Rennen in Zürich geplant
Nun, möglicherweise wird dieses prähistorische Verbot bald Geschichte. Am 10. Juni 2018 soll nämlich der Start zum E-Prix Zürich erfolgen. Den Lead hat der Verein «e-mobil Züri» und «OK E-Prix Zürich» um OK-Präsident und FDP-Gemeinderat Roger Tognella. Vorgesehen ist ein Rundstreckenrennen vom Hafen Enge über den General-Guisan-Quai sowie die Stocker-, Dreikönig-, Gotthard- und Alfred-Escher-Strasse. Noch fehlt indes die Bewilligung des Stadtrates. «Die Stadt hat noch einige Auflagen, welche die Organisatoren erfüllen müssen», sagt Mathias Ninck, Sprecher des Zürcher Sicherheitsdepartementes. Allein an dieser Zusage dürfte es kaum scheitern. Zu viel wirtschaftliche und politische Macht ist in den Reihen der Befürworter vereint. Entschieden wird im Januar; nichtsdestotrotz figuriert das Rennen bereits im offiziellen Kalender.

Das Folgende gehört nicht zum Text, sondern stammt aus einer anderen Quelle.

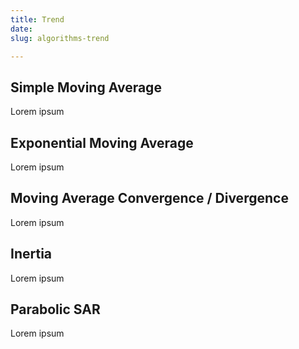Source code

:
 ```yaml
---
title: Trend
date: 
slug: algorithms-trend

---
```

## Simple Moving Average

Lorem ipsum

## Exponential Moving Average

Lorem ipsum

## Moving Average Convergence / Divergence

Lorem ipsum

## Inertia

Lorem ipsum

## Parabolic SAR

Lorem ipsum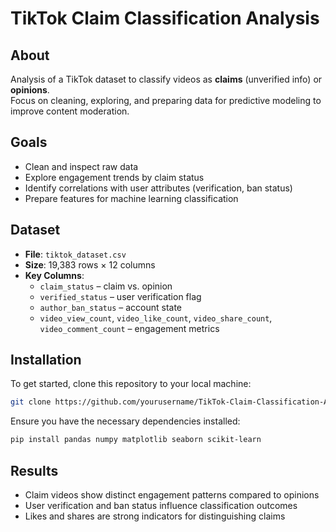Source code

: # TikTok Claim Classification Analysis

## About
Analysis of a TikTok dataset to classify videos as **claims** (unverified info) or **opinions**.  
Focus on cleaning, exploring, and preparing data for predictive modeling to improve content moderation.

## Goals
- Clean and inspect raw data  
- Explore engagement trends by claim status  
- Identify correlations with user attributes (verification, ban status)  
- Prepare features for machine learning classification

## Dataset
- **File**: `tiktok_dataset.csv`  
- **Size**: 19,383 rows × 12 columns  
- **Key Columns**:  
  - `claim_status` – claim vs. opinion  
  - `verified_status` – user verification flag  
  - `author_ban_status` – account state  
  - `video_view_count`, `video_like_count`, `video_share_count`, `video_comment_count` – engagement metrics

## Installation  
To get started, clone this repository to your local machine: 
```bash
git clone https://github.com/yourusername/TikTok-Claim-Classification-Analysis.git
```

Ensure you have the necessary dependencies installed:  
```bash
pip install pandas numpy matplotlib seaborn scikit-learn
```

## Results
- Claim videos show distinct engagement patterns compared to opinions
- User verification and ban status influence classification outcomes
- Likes and shares are strong indicators for distinguishing claims
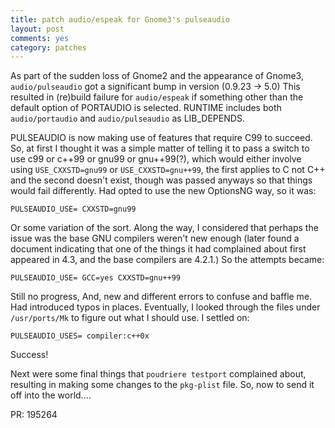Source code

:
 ```yaml
---
title: patch audio/espeak for Gnome3's pulseaudio
layout: post
comments: yes
category: patches
---
```


As part of the sudden loss of Gnome2 and the appearance of Gnome3, `audio/pulseaudio` got a significant bump in version
(0.9.23 -> 5.0)  This resulted in (re)build failure for `audio/espeak` if something other than the default option of
PORTAUDIO is selected.  RUNTIME includes both `audio/portaudio` and `audio/pulseaudio` as LIB_DEPENDS.

PULSEAUDIO is now making use of features that require C99 to succeed.  So, at first I thought it was a simple matter of
telling it to pass a switch to use c99 or c++99 or gnu99 or gnu++99(?), which would either involve using `USE_CXXSTD=gnu99`
or `USE_CXXSTD=gnu++99`, the first applies to C not C++ and the second doesn't exist, though was passed anyways so that
things would fail differently.  Had opted to use the new OptionsNG way, so it was:

	PULSEAUDIO_USE=	CXXSTD=gnu99

Or some variation of the sort.  Along the way, I considered that perhaps the issue was the base GNU compilers weren't new
enough (later found a document indicating that one of the things it had complained about first appeared in 4.3, and the
base compilers are 4.2.1.)  So the attempts became:

	PULSEAUDIO_USE= GCC=yes CXXSTD=gnu++99

Still no progress, And, new and different errors to confuse and baffle me.  Had introduced typos in places.  Eventually,
I looked through the files under `/usr/ports/Mk` to figure out what I should use.  I settled on:

	PULSEAUDIO_USES= compiler:c++0x

Success!

Next were some final things that `poudriere testport` complained about, resulting in making some changes to the `pkg-plist`
file.  So, now to send it off into the world....

PR: 195264
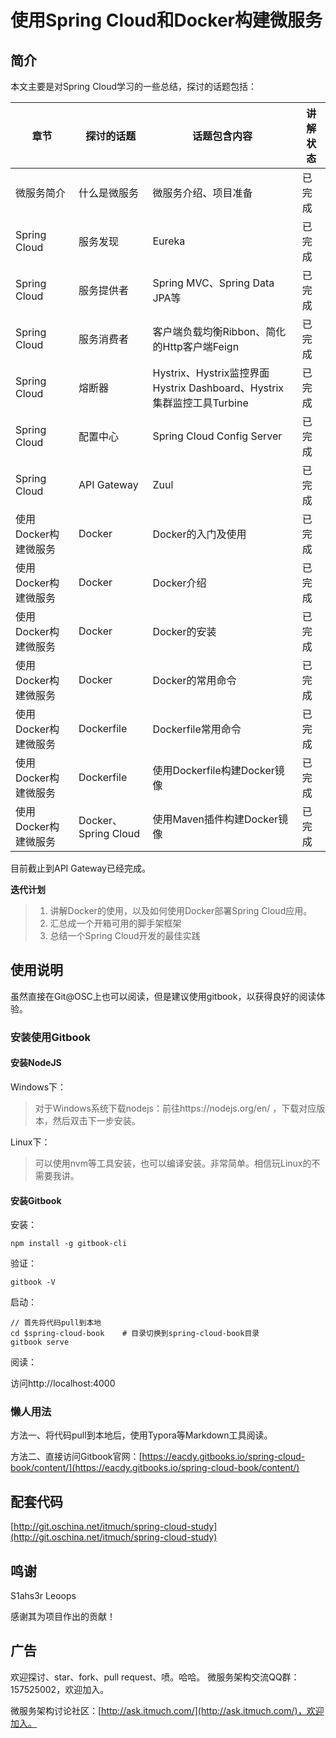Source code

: # 使用Spring Cloud和Docker构建微服务



## 简介

本文主要是对Spring Cloud学习的一些总结，探讨的话题包括：

| 章节            | 探讨的话题               | 话题包含内容                                   | 讲解状态 |
| ------------- | ------------------- | ---------------------------------------- | ---- |
| 微服务简介         | 什么是微服务              | 微服务介绍、项目准备                               | 已完成  |
| Spring Cloud  | 服务发现                | Eureka                                   | 已完成  |
| Spring Cloud  | 服务提供者               | Spring MVC、Spring Data JPA等              | 已完成  |
| Spring Cloud  | 服务消费者               | 客户端负载均衡Ribbon、简化的Http客户端Feign            | 已完成  |
| Spring Cloud  | 熔断器                 | Hystrix、Hystrix监控界面Hystrix Dashboard、Hystrix集群监控工具Turbine | 已完成  |
| Spring Cloud  | 配置中心                | Spring Cloud Config Server               | 已完成  |
| Spring Cloud  | API Gateway         | Zuul                                     | 已完成  |
| 使用Docker构建微服务 | Docker              | Docker的入门及使用                             | 已完成  |
| 使用Docker构建微服务 | Docker              | Docker介绍                                 | 已完成  |
| 使用Docker构建微服务 | Docker              | Docker的安装                                | 已完成  |
| 使用Docker构建微服务 | Docker              | Docker的常用命令                              | 已完成  |
| 使用Docker构建微服务 | Dockerfile          | Dockerfile常用命令                           | 已完成  |
| 使用Docker构建微服务 | Dockerfile          | 使用Dockerfile构建Docker镜像                   | 已完成  |
| 使用Docker构建微服务 | Docker、Spring Cloud | 使用Maven插件构建Docker镜像                      | 已完成  |


目前截止到API Gateway已经完成。

**迭代计划**

> 1. 讲解Docker的使用，以及如何使用Docker部署Spring Cloud应用。
> 2. 汇总成一个开箱可用的脚手架框架
> 3. 总结一个Spring Cloud开发的最佳实践



## 使用说明

虽然直接在Git@OSC上也可以阅读，但是建议使用gitbook，以获得良好的阅读体验。

### 安装使用Gitbook

#### 安装NodeJS

Windows下：

>  对于Windows系统下载nodejs：前往https://nodejs.org/en/ ，下载对应版本，然后双击下一步安装。

Linux下：

>  可以使用nvm等工具安装，也可以编译安装。非常简单。相信玩Linux的不需要我讲。



#### 安装Gitbook

安装：

```shell
npm install -g gitbook-cli
```

验证：

```shell
gitbook -V
```

启动：

```shell
// 首先将代码pull到本地
cd $spring-cloud-book    # 目录切换到spring-cloud-book目录
gitbook serve
```

阅读：

访问http://localhost:4000



### 懒人用法

方法一、将代码pull到本地后，使用Typora等Markdown工具阅读。

方法二、直接访问Gitbook官网：[https://eacdy.gitbooks.io/spring-cloud-book/content/](https://eacdy.gitbooks.io/spring-cloud-book/content/)



## 配套代码
[http://git.oschina.net/itmuch/spring-cloud-study](http://git.oschina.net/itmuch/spring-cloud-study) 



##  鸣谢

S1ahs3r  Leoops

感谢其为项目作出的贡献！



## 广告

欢迎探讨、star、fork、pull request、喷。哈哈。
微服务架构交流QQ群：157525002，欢迎加入。

微服务架构讨论社区：[http://ask.itmuch.com/](http://ask.itmuch.com/)，欢迎加入。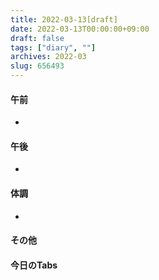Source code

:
 ```yaml
---
title: 2022-03-13[draft]
date: 2022-03-13T00:00:00+09:00
draft: false
tags: ["diary", ""]
archives: 2022-03
slug: 656493
---
```

#### 午前
- 
#### 午後
- 
#### 体調
- 
#### その他
#### 今日のTabs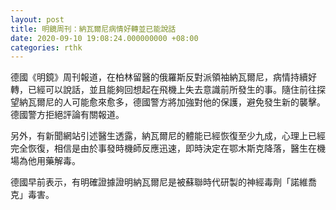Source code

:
```yaml
---
layout: post
title: 明鏡周刊：納瓦爾尼病情好轉並已能說話
date: 2020-09-10 19:08:24.000000000 +08:00
categories: rthk
---
```


德國《明鏡》周刊報道，在柏林留醫的俄羅斯反對派領袖納瓦爾尼，病情持續好轉，已經可以說話，並且能夠回想起在飛機上失去意識前所發生的事。隨住前往探望納瓦爾尼的人可能愈來愈多，德國警方將加強對他的保護，避免發生新的襲擊。德國警方拒絕評論有關報道。

另外，有新聞網站引述醫生透露，納瓦爾尼的體能已經恢復至少九成，心理上已經完全恢復，相信是由於事發時機師反應迅速，即時決定在鄂木斯克降落，醫生在機場為他用藥解毒。

德國早前表示，有明確證據證明納瓦爾尼是被蘇聯時代研製的神經毒劑「諾維喬克」毒害。
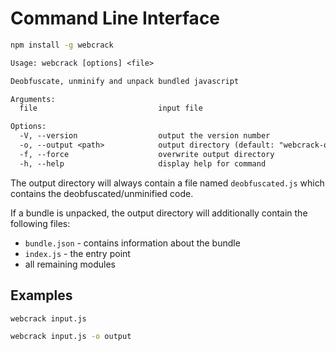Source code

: # Command Line Interface

```bash
npm install -g webcrack
```

```txt
Usage: webcrack [options] <file>

Deobfuscate, unminify and unpack bundled javascript

Arguments:
  file                           input file

Options:
  -V, --version                  output the version number
  -o, --output <path>            output directory (default: "webcrack-out")
  -f, --force                    overwrite output directory
  -h, --help                     display help for command
```

The output directory will always contain a file named `deobfuscated.js` which contains the deobfuscated/unminified code.

If a bundle is unpacked, the output directory will additionally contain the following files:

- `bundle.json` - contains information about the bundle
- `index.js` - the entry point
- all remaining modules

## Examples

```bash
webcrack input.js
```

```bash
webcrack input.js -o output
```
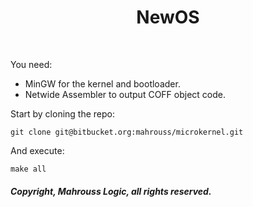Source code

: <div align="center">
<h1>NewOS</h1>
</div>

<br>

You need:

- MinGW for the kernel and bootloader.
- Netwide Assembler to output COFF object code.

Start by cloning the repo:

```
git clone git@bitbucket.org:mahrouss/microkernel.git
```

And execute:

```
make all
```

##### Copyright, Mahrouss Logic, all rights reserved.
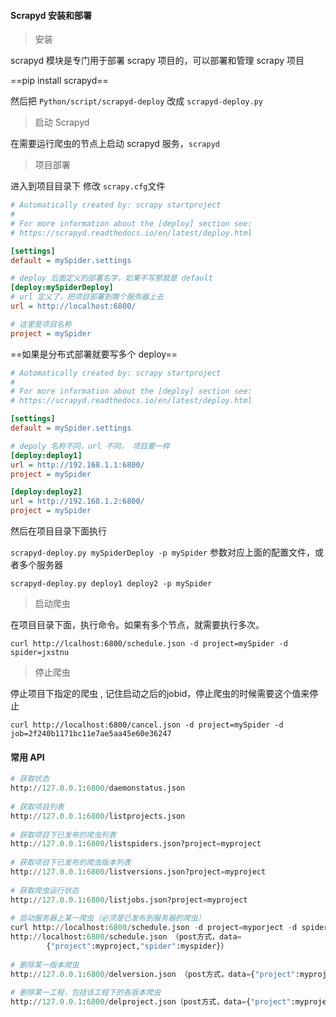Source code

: #### Scrapyd 安装和部署

> 安装

scrapyd 模块是专门用于部署 scrapy 项目的，可以部署和管理 scrapy 项目 

==pip install scrapyd==

然后把 `Python/script/scrapyd-deploy` 改成 `scrapyd-deploy.py`

>启动 Scrapyd

在需要运行爬虫的节点上启动 scrapyd 服务，`scrapyd`

> 项目部署

进入到项目目录下 修改 `scrapy.cfg`文件

```ini
# Automatically created by: scrapy startproject
#
# For more information about the [deploy] section see:
# https://scrapyd.readthedocs.io/en/latest/deploy.html

[settings]
default = mySpider.settings

# deploy 后面定义的部署名字，如果不写那就是 default
[deploy:mySpiderDeploy]
# url 定义了，把项目部署到哪个服务器上去
url = http://localhost:6800/

# 这里是项目名称
project = mySpider

```

==如果是分布式部署就要写多个 deploy==

```ini
# Automatically created by: scrapy startproject
#
# For more information about the [deploy] section see:
# https://scrapyd.readthedocs.io/en/latest/deploy.html

[settings]
default = mySpider.settings

# depoly 名称不同，url 不同， 项目要一样
[deploy:deploy1]
url = http://192.168.1.1:6800/
project = mySpider

[deploy:deploy2]
url = http://192.168.1.2:6800/
project = mySpider

```

然后在项目目录下面执行

`scrapyd-deploy.py mySpiderDeploy -p mySpider` 参数对应上面的配置文件，或者多个服务器

`scrapyd-deploy.py deploy1 deploy2 -p mySpider`

> 启动爬虫

在项目目录下面，执行命令。如果有多个节点，就需要执行多次。

```shell
curl http://lcalhost:6800/schedule.json -d project=mySpider -d spider=jxstnu
```

> 停止爬虫

停止项目下指定的爬虫 , 记住启动之后的jobid，停止爬虫的时候需要这个值来停止 

```shell
curl http://localhost:6800/cancel.json -d project=mySpider -d job=2f240b1171bc11e7ae5aa45e60e36247
```



#### 常用 API

```python
# 获取状态
http://127.0.0.1:6800/daemonstatus.json
        
# 获取项目列表
http://127.0.0.1:6800/listprojects.json
        
# 获取项目下已发布的爬虫列表
http://127.0.0.1:6800/listspiders.json?project=myproject
        
# 获取项目下已发布的爬虫版本列表
http://127.0.0.1:6800/listversions.json?project=myproject
        
# 获取爬虫运行状态
http://127.0.0.1:6800/listjobs.json?project=myproject
        
# 启动服务器上某一爬虫（必须是已发布到服务器的爬虫）
curl http://localhost:6800/schedule.json -d project=myporject -d spider=jxstnu
http://localhost:6800/schedule.json （post方式，data=
        {"project":myproject,"spider":myspider}）
        
# 删除某一版本爬虫
http://127.0.0.1:6800/delversion.json （post方式，data={"project":myproject,"version":myversion}）
        
# 删除某一工程，包括该工程下的各版本爬虫   
http://127.0.0.1:6800/delproject.json（post方式，data={"project":myproject}）
```

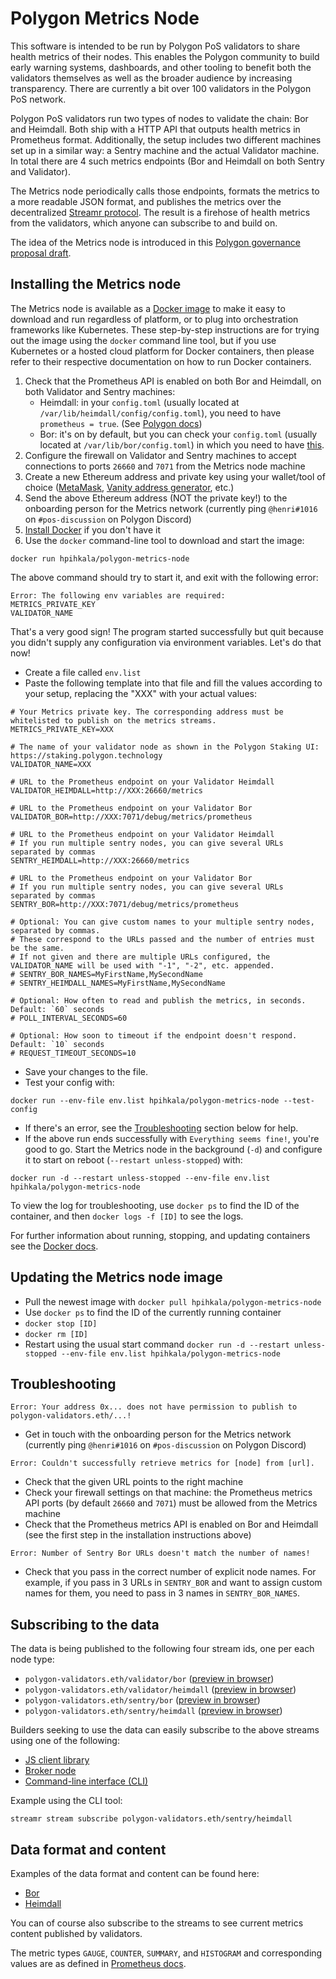 # Polygon Metrics Node

This software is intended to be run by Polygon PoS validators to share health metrics of their nodes. This enables the Polygon community to build early warning systems, dashboards, and other tooling to benefit both the validators themselves as well as the broader audience by increasing transparency. There are currently a bit over 100 validators in the Polygon PoS network.

Polygon PoS validators run two types of nodes to validate the chain: Bor and Heimdall. Both ship with a HTTP API that outputs health metrics in Prometheus format. Additionally, the setup includes two different machines set up in a similar way: a Sentry machine and the actual Validator machine. In total there are 4 such metrics endpoints (Bor and Heimdall on both Sentry and Validator).

The Metrics node periodically calls those endpoints, formats the metrics to a more readable JSON format, and publishes the metrics over the decentralized [Streamr protocol](https://streamr.network). The result is a firehose of health metrics from the validators, which anyone can subscribe to and build on.

The idea of the Metrics node is introduced in this [Polygon governance proposal draft](https://forum.polygon.technology/t/proposal-decentralized-sharing-of-validator-health-metrics/11454/6).

## Installing the Metrics node

The Metrics node is available as a [Docker image](https://hub.docker.com/r/hpihkala/polygon-metrics-node) to make it easy to download and run regardless of platform, or to plug into orchestration frameworks like Kubernetes. These step-by-step instructions are for trying out the image using the `docker` command line tool, but if you use Kubernetes or a hosted cloud platform for Docker containers, then please refer to their respective documentation on how to run Docker containers.

1. Check that the Prometheus API is enabled on both Bor and Heimdall, on both Validator and Sentry machines:
	- Heimdall: in your `config.toml` (usually located at `/var/lib/heimdall/config/config.toml`), you need to have `prometheus = true`. (See [Polygon docs](https://wiki.polygon.technology/docs/maintain/validate/run-validator-ansible/#configure-the-heimdall-service-1))
	- Bor: it's on by default, but you can check your `config.toml` (usually located at `/var/lib/bor/config.toml`) in which you need to have [this](https://github.com/maticnetwork/launch/blob/master/mainnet-v1/sentry/sentry/bor/config.toml#L95-L96).
1. Configure the firewall on Validator and Sentry machines to accept connections to ports `26660` and `7071` from the Metrics node machine
1. Create a new Ethereum address and private key using your wallet/tool of choice ([MetaMask](https://metamask.io/), [Vanity address generator](https://vanity-eth.tk/), etc.)
1. Send the above Ethereum address (NOT the private key!) to the onboarding person for the Metrics network (currently ping `@henri#1016` on `#pos-discussion` on Polygon Discord)
1. [Install Docker](https://docs.docker.com/get-docker/) if you don't have it
1. Use the `docker` command-line tool to download and start the image:

```
docker run hpihkala/polygon-metrics-node
```

The above command should try to start it, and exit with the following error:

```
Error: The following env variables are required: 
METRICS_PRIVATE_KEY
VALIDATOR_NAME
```

That's a very good sign! The program started successfully but quit because you didn't supply any configuration via environment variables. Let's do that now!

- Create a file called `env.list`
- Paste the following template into that file and fill the values according to your setup, replacing the "XXX" with your actual values:

```
# Your Metrics private key. The corresponding address must be whitelisted to publish on the metrics streams.
METRICS_PRIVATE_KEY=XXX

# The name of your validator node as shown in the Polygon Staking UI: https://staking.polygon.technology
VALIDATOR_NAME=XXX

# URL to the Prometheus endpoint on your Validator Heimdall
VALIDATOR_HEIMDALL=http://XXX:26660/metrics

# URL to the Prometheus endpoint on your Validator Bor
VALIDATOR_BOR=http://XXX:7071/debug/metrics/prometheus

# URL to the Prometheus endpoint on your Validator Heimdall
# If you run multiple sentry nodes, you can give several URLs separated by commas
SENTRY_HEIMDALL=http://XXX:26660/metrics

# URL to the Prometheus endpoint on your Validator Bor
# If you run multiple sentry nodes, you can give several URLs separated by commas
SENTRY_BOR=http://XXX:7071/debug/metrics/prometheus

# Optional: You can give custom names to your multiple sentry nodes, separated by commas.
# These correspond to the URLs passed and the number of entries must be the same.
# If not given and there are multiple URLs configured, the VALIDATOR_NAME will be used with "-1", "-2", etc. appended.
# SENTRY_BOR_NAMES=MyFirstName,MySecondName
# SENTRY_HEIMDALL_NAMES=MyFirstName,MySecondName

# Optional: How often to read and publish the metrics, in seconds. Default: `60` seconds
# POLL_INTERVAL_SECONDS=60

# Optional: How soon to timeout if the endpoint doesn't respond. Default: `10` seconds
# REQUEST_TIMEOUT_SECONDS=10
```

- Save your changes to the file.
- Test your config with:

```
docker run --env-file env.list hpihkala/polygon-metrics-node --test-config
```

- If there's an error, see the [Troubleshooting](#troubleshooting) section below for help.
- If the above run ends successfully with `Everything seems fine!`, you're good to go. Start the Metrics node in the background (`-d`) and configure it to start on reboot (`--restart unless-stopped`) with:

```
docker run -d --restart unless-stopped --env-file env.list hpihkala/polygon-metrics-node
```

To view the log for troubleshooting, use `docker ps` to find the ID of the container, and then `docker logs -f [ID]` to see the logs.

For further information about running, stopping, and updating containers see the [Docker docs](https://docs.docker.com/language/nodejs/run-containers/).

## Updating the Metrics node image

- Pull the newest image with `docker pull hpihkala/polygon-metrics-node`
- Use `docker ps` to find the ID of the currently running container
- `docker stop [ID]`
- `docker rm [ID]`
- Restart using the usual start command `docker run -d --restart unless-stopped --env-file env.list hpihkala/polygon-metrics-node`

## Troubleshooting

```
Error: Your address 0x... does not have permission to publish to polygon-validators.eth/...!
```

- Get in touch with the onboarding person for the Metrics network (currently ping `@henri#1016` on `#pos-discussion` on Polygon Discord)

```
Error: Couldn't successfully retrieve metrics for [node] from [url].
```

- Check that the given URL points to the right machine
- Check your firewall settings on that machine: the Prometheus metrics API ports (by default `26660` and `7071`) must be allowed from the Metrics machine
- Check that the Prometheus metrics API is enabled on Bor and Heimdall (see the first step in the installation instructions above)

```
Error: Number of Sentry Bor URLs doesn't match the number of names!
```

- Check that you pass in the correct number of explicit node names. For example, if you pass in 3 URLs in `SENTRY_BOR` and want to assign custom names for them, you need to pass in 3 names in `SENTRY_BOR_NAMES`.

## Subscribing to the data

The data is being published to the following four stream ids, one per each node type:

- `polygon-validators.eth/validator/bor` ([preview in browser](https://streamr.network/core/streams/polygon-validators.eth%2Fvalidator%2Fbor/preview))
- `polygon-validators.eth/validator/heimdall` ([preview in browser](https://streamr.network/core/streams/polygon-validators.eth%2Fvalidator%2Fheimdall/preview))
- `polygon-validators.eth/sentry/bor` ([preview in browser](https://streamr.network/core/streams/polygon-validators.eth%2Fsentry%2Fbor/preview))
- `polygon-validators.eth/sentry/heimdall` ([preview in browser](https://streamr.network/core/streams/polygon-validators.eth%2Fsentry%2Fheimdall/preview))

Builders seeking to use the data can easily subscribe to the above streams using one of the following:
- [JS client library](https://www.npmjs.com/package/streamr-client)
- [Broker node](https://docs.streamr.network/node-runners/run-a-node)
- [Command-line interface (CLI)](https://docs.streamr.network/usage/cli-tool/)

Example using the CLI tool:

```
streamr stream subscribe polygon-validators.eth/sentry/heimdall
```

## Data format and content

Examples of the data format and content can be found here:
- [Bor](exampledata/bor.json)
- [Heimdall](exampledata/heimdall.json)

You can of course also subscribe to the streams to see current metrics content published by validators.

The metric types `GAUGE`, `COUNTER`, `SUMMARY`, and `HISTOGRAM` and corresponding values are as defined in [Prometheus docs](https://prometheus.io/docs/concepts/metric_types/).

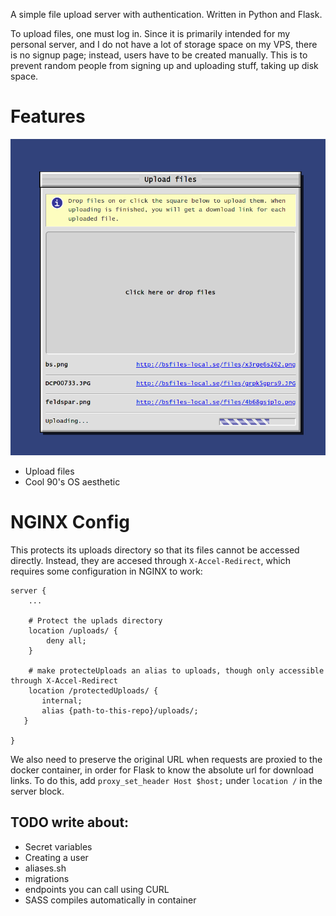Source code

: A simple file upload server with authentication. Written in Python and Flask.

To upload files, one must log in. Since it is primarily intended for my personal server,
and I do not have a lot of storage space on my VPS, there is no signup page;
instead, users have to be created manually. This is to prevent random people
from signing up and uploading stuff, taking up disk space.

# Features

![Screenshot of bsfiles in action](screenshot.png)

* Upload files
* Cool 90's OS aesthetic

# NGINX Config

This protects its uploads directory so that its files cannot be accessed
directly. Instead, they are accesed through `X-Accel-Redirect`, which requires
some configuration in NGINX to work:

```
server {
    ...

    # Protect the uplads directory
    location /uploads/ {
        deny all;
    }

    # make protecteUploads an alias to uploads, though only accessible through X-Accel-Redirect
    location /protectedUploads/ {
       internal;
       alias {path-to-this-repo}/uploads/;
   }

}

```

We also need to preserve the original URL when requests are proxied to the
docker container, in order for Flask to know the absolute url for download
links. To do this, add `proxy_set_header Host $host;` under `location /` in the
server block.


## TODO write about:

* Secret variables
* Creating a user
* aliases.sh
* migrations
* endpoints you can call using CURL
* SASS compiles automatically in container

Finanziell würde der Event 100 % von privater Seite getragen. Allein die Bank Julius Bär hat als Globalsponsor der ersten Stunde ein lebhaftes Interesse daran, dass das «Heimrennen» sehr bald stattfindet; so lange ein solches noch bezahlbar ist. 10 bis 15 Millionen Franken kostet den Veranstalter derzeit ein Formel-E-WM-Lauf. Ein Klacks vis-à-vis einem Formel-1-«Gig». Doch auch in der Formel E wird es künftig massiv teurer. Viele Städte buhlen als Veranstalter und nahezu alle namhafte Marken und Piloten drängen in die Serie. In eine Serie, in welcher der Romand Sébastien Buemi seit der Lancierung 2014/2015 der «König» ist. Buemi ist Weltmeister 2016 und zweifacher Vizeweltmeister. Mit dem Seeländer-Le-Mans-Sieger Neel Jani und dem Wahl-Genfer Edoardo Mortara sind zwei weitere Schweizer neu in der Formel E am Start. All das spielt Zürich als potenziellen Veranstalter sehr in die Karten. «On verra».
Stark da und dort
Es wäre dem Land und den vielen Fans des faszinierenden Motorsports zu gönnen, wenn es am 10. Juni tatsächlich zu einem Rennen käme. Wie Figura zeigt, sorgen Motorsportlerinnen und Motorsportler helvetischer Abstammung im In- und Ausland regelmässig für Furore. Die Schweizer Meisterschaft stand heuer vorab am Berg zwar unter keinem sonderlich glitzernden Stern. Nichtsdestotrotz liess es der Berner Marcel Steiner krachen und holte sich nach 2010, 2011 und 2012 den vierten Meistertitel. «Ich freue mich riesig, bereits im zweiten Jahr der Entwicklungsphase des LobArt/Mugen den Titel eingefahren zu haben.» Aber auch auf dem internationalen Parkett gab es heuer viele Bravourstücke von Schweizerinnen und Schweizern zu bejubeln und bewundern. Ob jünger oder schon etwas älter, ob weiblich oder männlich oder ob erfahren oder noch taufrisch hinter den Ohren…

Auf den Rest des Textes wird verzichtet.